Well, the Bloc won the election. 

The Conservatives needed a majority and failed, somewhat miserably. They made too many blunders and people in Quebec and Ontario still can't see themselves voting in either a Conservative or Stephen Harper government, depends who you ask. The Conservatives walked away better off than before the election, but when you look at the competition Harper should have hit this one out of the park and he couldn't. Some Conservatives are now questioning if Harper is the right man to lead the Conservatives. He's a helluva smart guy and a fantastic economist, but even when faced with one of the weakest Liberal parties in decades and a declining Bloc, at least at the start of the campaign, he just couldn't do it. On the bright side, many incumbents are now more stable in their own seats and we picked up a few good candidates.

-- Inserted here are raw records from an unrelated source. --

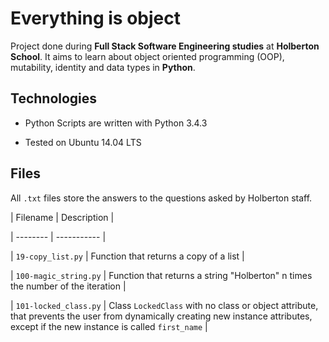 # Everything is object

Project done during **Full Stack Software Engineering studies** at **Holberton School**. It aims to learn about object oriented programming (OOP), mutability, identity and data types in **Python**.


## Technologies

* Python Scripts are written with Python 3.4.3

* Tested on Ubuntu 14.04 LTS


## Files


All `.txt` files store the answers to the questions asked by Holberton staff.


| Filename | Description |

| -------- | ----------- |

| `19-copy_list.py` | Function that returns a copy of a list |

| `100-magic_string.py` | Function that returns a string "Holberton" n times the number of the iteration |

| `101-locked_class.py` | Class `LockedClass` with no class or object attribute, that prevents the user from dynamically creating new instance attributes, except if the new instance is called `first_name` |
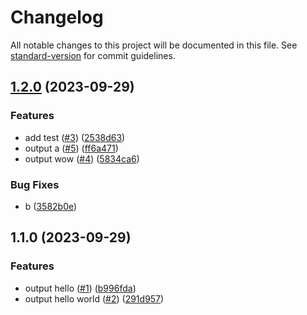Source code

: # Changelog

All notable changes to this project will be documented in this file. See [standard-version](https://github.com/conventional-changelog/standard-version) for commit guidelines.

## [1.2.0](https://github.com/jeffaucette/lerna-test/compare/v1.1.0...v1.2.0) (2023-09-29)


### Features

* add test ([#3](https://github.com/jeffaucette/lerna-test/issues/3)) ([2538d63](https://github.com/jeffaucette/lerna-test/commit/2538d6326b650068d452b144bcf00ea80f8cba62))
* output a ([#5](https://github.com/jeffaucette/lerna-test/issues/5)) ([ff6a471](https://github.com/jeffaucette/lerna-test/commit/ff6a471c8d6255f7dd0924cf79cbec5afc009e78))
* output wow ([#4](https://github.com/jeffaucette/lerna-test/issues/4)) ([5834ca6](https://github.com/jeffaucette/lerna-test/commit/5834ca66ac2c14df9eb980393a8a1e8edee9163d))


### Bug Fixes

* b ([3582b0e](https://github.com/jeffaucette/lerna-test/commit/3582b0ede661e1c5c5a548c91b7e0184e3ecd198))

## 1.1.0 (2023-09-29)


### Features

* output hello ([#1](https://github.com/jeffaucette/lerna-test/issues/1)) ([b996fda](https://github.com/jeffaucette/lerna-test/commit/b996fdaf8a83ba5f8ea1254844191b2087d3ac01))
* output hello world ([#2](https://github.com/jeffaucette/lerna-test/issues/2)) ([291d957](https://github.com/jeffaucette/lerna-test/commit/291d9572585201696c68bdf3f286540b9c710a4a))
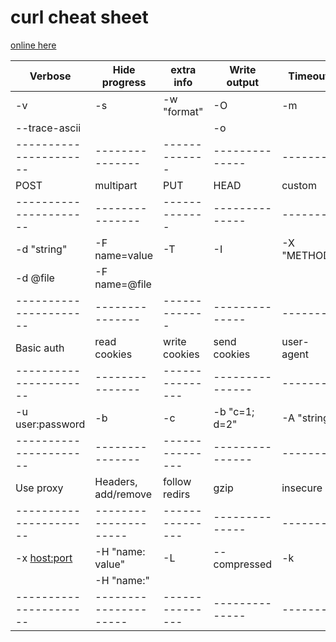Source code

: # curl cheat sheet

[online here](https://bagder.github.io/curl-cheat-sheet/http-sheet.html)

| Verbose              | Hide progress | extra info  | Write output | Timeout
|----------------------|---------------|-------------|--------------|--------
| -v                   | -s            | -w "format" | -O           | -m <secs>
| --trace-ascii <file> |               |             | -o <file>    |
|----------------------|---------------|-------------|--------------|-------
| POST                 | multipart     | PUT         | HEAD         | custom
|----------------------|---------------|-------------|--------------|-------
| -d "string"          | -F name=value | -T <file>   | -I           | -X "METHOD"
| -d @file             | -F name=@file |             |              |
|----------------------|---------------|-------------|--------------|-------
| Basic auth           | read cookies  | write cookies | send cookies  | user-agent
|----------------------|---------------|---------------|---------------|-------
| -u user:password     | -b <file>     | -c <file>     | -b "c=1; d=2" | -A "string"
|----------------------|---------------|---------------|---------------|-------
| Use proxy            | Headers, add/remove | follow redirs | gzip         | insecure
|----------------------|---------------------|---------------|--------------|-------
| -x <host:port>       | -H "name: value"    | -L            | --compressed | -k
|                      | -H "name:"          |               |              |
|----------------------|---------------------|---------------|--------------|-------
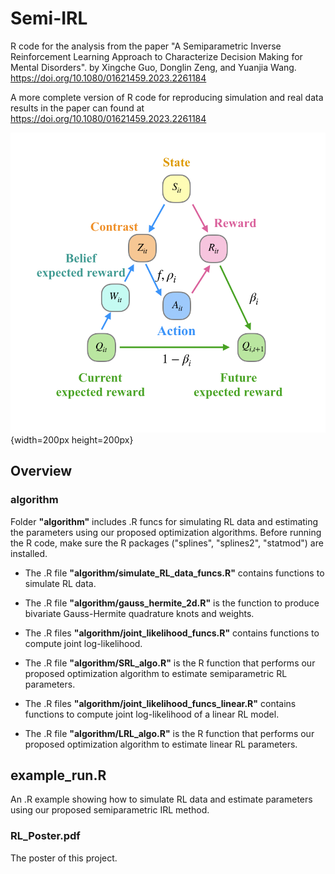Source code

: # Semi-IRL

R code for the analysis from the paper "A Semiparametric Inverse Reinforcement Learning Approach to Characterize Decision Making for Mental Disorders". by Xingche Guo, Donglin Zeng, and Yuanjia Wang.  https://doi.org/10.1080/01621459.2023.2261184

A more complete version of R code for reproducing simulation and real data results in the paper can found at https://doi.org/10.1080/01621459.2023.2261184


![Alt text](https://github.com/xingcheg/Semi-IRL/blob/main/model_structure.png "Model Structure"){width=200px height=200px}


## Overview

### algorithm
Folder **"algorithm"** includes .R funcs for simulating RL data and estimating the parameters using our proposed optimization algorithms. Before running the R code, make sure the R packages ("splines", "splines2", "statmod") are installed.

* The .R file **"algorithm/simulate_RL_data_funcs.R"** contains functions to simulate RL data.

* The .R file **"algorithm/gauss_hermite_2d.R"** is the function to produce bivariate Gauss-Hermite quadrature knots and weights.

* The .R files **"algorithm/joint_likelihood_funcs.R"** contains functions to compute joint log-likelihood.

* The .R file **"algorithm/SRL_algo.R"** is the R function that performs our proposed optimization algorithm to estimate semiparametric RL parameters.

* The .R files **"algorithm/joint_likelihood_funcs_linear.R"** contains functions to compute joint log-likelihood of a linear RL model.

* The .R file **"algorithm/LRL_algo.R"** is the R function that performs our proposed optimization algorithm to estimate linear RL parameters.

## example_run.R
An .R example showing how to simulate RL data and estimate parameters using our proposed semiparametric IRL method.

### RL_Poster.pdf
The poster of this project.

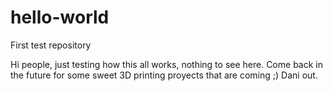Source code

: # hello-world
First test repository

Hi people,
just testing how this all works, nothing to see here. Come back in the future for some sweet 3D printing proyects that are coming ;) Dani out.
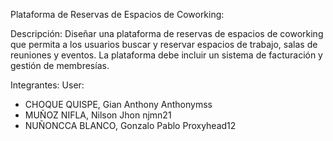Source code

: Plataforma de Reservas de Espacios de Coworking:

Descripción: Diseñar una plataforma de reservas de espacios de coworking que permita a los usuarios buscar y reservar espacios de trabajo, salas de reuniones y eventos. La plataforma debe incluir un sistema de facturación y gestión de membresías.

Integrantes:                            User:
- CHOQUE QUISPE, Gian Anthony           Anthonymss
- MUÑOZ NIFLA, Nilson Jhon              njmn21
- NUÑONCCA BLANCO, Gonzalo Pablo        Proxyhead12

We'll see how the government works now, but I suspect we'll see a repeat of last time where the Liberals start abstaining from voting, or the government is only supported by the BQ.

The Liberals failed miserably. Their green shift and carbon tax ideas were one of those concepts that might, and I say might, translate into positive change but Dion learned that you cannot win an election while promoting new taxes because no matter what you say the average voter thinks you're full of shit when you say it's 'revenue neutral'. The party is flat out broke and has a serious leadership problem. This translates into a theoretical and philosophical problem in that the new green shift didn't turn out to be so popular. The Liberals changed their platform and it hurt them, badly. They need a couple years to reorganize, refresh, and start over. On the plus side daddy's little legacy finally made it into office. I'm disappointed because I hate 'start' candidates, I even hate it when our side does it, and I'm confident that guy is going to be leader one day, much the my nervousness as a Conservative.

The NDP also failed miserably. Jack put on a helluva campaign that was well-financed and seemed to have a good slate of candidates. NDP advertising was well done at the national level, but I'm not sure that this was trickled down locally as many campaigns seemed short-staffed and short of money. They picked up a few seats, picking up the pieces where the Liberals are drowning, but failed to achieve their goal of becoming official opposition. They were thwarted in Quebec and had piecemeal success elsewhere. I suspect that like the Conservatives, NDP members are going to be questioning if Layton should remain as leader when, as polls indicated, the party should have grown substantially.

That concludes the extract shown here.